How to complete this task
Scan the records below. Copy every line in which the word "Value" appears.

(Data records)
--- START ---

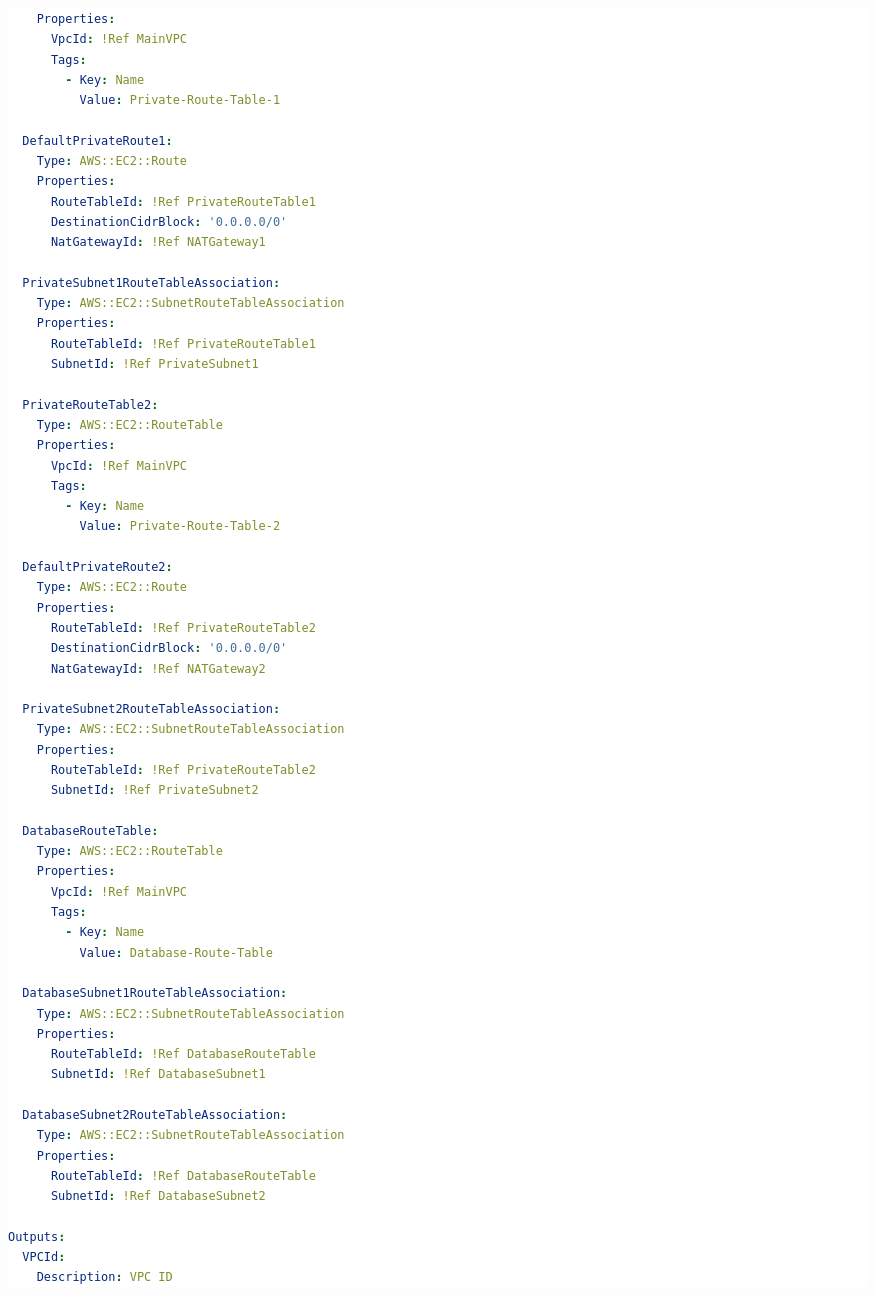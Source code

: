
 ```yaml
    Properties:
      VpcId: !Ref MainVPC
      Tags:
        - Key: Name
          Value: Private-Route-Table-1

  DefaultPrivateRoute1:
    Type: AWS::EC2::Route
    Properties:
      RouteTableId: !Ref PrivateRouteTable1
      DestinationCidrBlock: '0.0.0.0/0'
      NatGatewayId: !Ref NATGateway1

  PrivateSubnet1RouteTableAssociation:
    Type: AWS::EC2::SubnetRouteTableAssociation
    Properties:
      RouteTableId: !Ref PrivateRouteTable1
      SubnetId: !Ref PrivateSubnet1

  PrivateRouteTable2:
    Type: AWS::EC2::RouteTable
    Properties:
      VpcId: !Ref MainVPC
      Tags:
        - Key: Name
          Value: Private-Route-Table-2

  DefaultPrivateRoute2:
    Type: AWS::EC2::Route
    Properties:
      RouteTableId: !Ref PrivateRouteTable2
      DestinationCidrBlock: '0.0.0.0/0'
      NatGatewayId: !Ref NATGateway2

  PrivateSubnet2RouteTableAssociation:
    Type: AWS::EC2::SubnetRouteTableAssociation
    Properties:
      RouteTableId: !Ref PrivateRouteTable2
      SubnetId: !Ref PrivateSubnet2

  DatabaseRouteTable:
    Type: AWS::EC2::RouteTable
    Properties:
      VpcId: !Ref MainVPC
      Tags:
        - Key: Name
          Value: Database-Route-Table

  DatabaseSubnet1RouteTableAssociation:
    Type: AWS::EC2::SubnetRouteTableAssociation
    Properties:
      RouteTableId: !Ref DatabaseRouteTable
      SubnetId: !Ref DatabaseSubnet1

  DatabaseSubnet2RouteTableAssociation:
    Type: AWS::EC2::SubnetRouteTableAssociation
    Properties:
      RouteTableId: !Ref DatabaseRouteTable
      SubnetId: !Ref DatabaseSubnet2

Outputs:
  VPCId:
    Description: VPC ID
```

--- END ---

Reply to the task
          Value: Private-Route-Table-1
          Value: Private-Route-Table-2
          Value: Database-Route-Table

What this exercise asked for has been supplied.